Support auto device mapping #781

Kaihui-intel · 2025-09-02T07:37:15Z

Usage

import torch
from transformers import AutoModelForCausalLM, AutoTokenizer
model_name = "opensourcerelease/DeepSeek-R1-bf16"
model_name = "/data1/DeepSeek-R1-bf16"

tokenizer = AutoTokenizer.from_pretrained(model_name)
model = AutoModelForCausalLM.from_pretrained(model_name, trust_remote_code=False, torch_dtype="auto")

from auto_round import AutoRound

autoround = AutoRound(model=model, tokenizer=tokenizer, nsamples=512,
                      batch_size=4, low_gpu_mem_usage=False,device_map="auto", seqlen=2048,
                      )

Signed-off-by: Kaihui-intel <[email protected]>

for more information, see https://pre-commit.ci

wenhuach21 · 2025-09-02T07:48:01Z

auto_round/utils.py

+    # Calculate all block linear memory except for the second modulelist
+    total_linear_memory = 0
+    for n, m in model.named_modules():
+        if hasattr(type(m), "__name__") and "ModuleList" in type(m).__name__:


call get_block_names

wenhuach21 · 2025-09-02T07:48:10Z

auto_round/utils.py

+    for n, m in model.named_modules():
+        if hasattr(type(m), "__name__") and "ModuleList" in type(m).__name__:
+            for name, module in m[-1].named_modules():
+                if isinstance(module, torch.nn.Linear):


conv1d is also supportd

wenhuach21 · 2025-09-02T07:49:16Z

auto_round/utils.py

+    """
+    total_memory = bytes_to_gigabytes(torch.cuda.get_device_properties(i).total_memory)
+    reserved_memory = bytes_to_gigabytes(torch.cuda.memory_reserved(i))
+    allocated_memory = bytes_to_gigabytes(torch.cuda.memory_allocated(i))


it would be better to support xpu too.

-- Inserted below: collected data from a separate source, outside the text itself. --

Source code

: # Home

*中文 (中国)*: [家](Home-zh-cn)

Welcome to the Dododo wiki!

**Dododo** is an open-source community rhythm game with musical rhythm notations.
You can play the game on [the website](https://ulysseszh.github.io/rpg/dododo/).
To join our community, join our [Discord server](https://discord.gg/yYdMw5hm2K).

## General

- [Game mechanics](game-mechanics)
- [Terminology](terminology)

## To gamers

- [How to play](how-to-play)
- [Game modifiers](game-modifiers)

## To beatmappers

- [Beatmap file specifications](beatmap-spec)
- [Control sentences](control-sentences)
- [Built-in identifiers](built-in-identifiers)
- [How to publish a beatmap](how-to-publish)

For now, you could raise an exception that xpu does not devcie_map="auto"

Signed-off-by: Kaihui-intel <[email protected]>

for more information, see https://pre-commit.ci

Signed-off-by: Kaihui-intel <[email protected]>

into kaihui/auto_device

Signed-off-by: Kaihui-intel <[email protected]>

wenhuach21 · 2025-09-02T09:43:03Z

auto_round/utils.py

+    all_blocks = get_block_names(model)
+    m = get_module(model, all_blocks[0][-1])
+    for name, module in m.named_modules():
+        if isinstance(module, (torch.nn.Linear, transformers.pytorch_utils.Conv1D)):


use SUPPORTED DTYPES

wenhuach21 · 2025-09-02T09:46:09Z

auto_round/utils.py

+                            sum(p.numel() for p in module.parameters()) * module.weight.element_size()
+                        )  # Assuming parameters are float32 (4 bytes each)
+                        block_memory += param_size
+                block_memory = block_memory / 1024**3


for vlms, there may be different memory for different blocks. Why not porting the code to quant_blocks function

Signed-off-by: Kaihui-intel <[email protected]>

wenhuach21 · 2025-09-03T11:13:04Z

auto_round/autoround.py

@@ -217,6 +216,7 @@ def __init__(
        disable_deterministic_algorithms = kwargs.pop("disable_deterministic_algorithms", False)
        static_kv_dtype = kwargs.pop("static_kv_dtype", None)
        self.vlm = kwargs.pop("vlm") if "vlm" in kwargs else False
+        self.mem_expansion_factor = kwargs.pop("mem_expansion_factor", None)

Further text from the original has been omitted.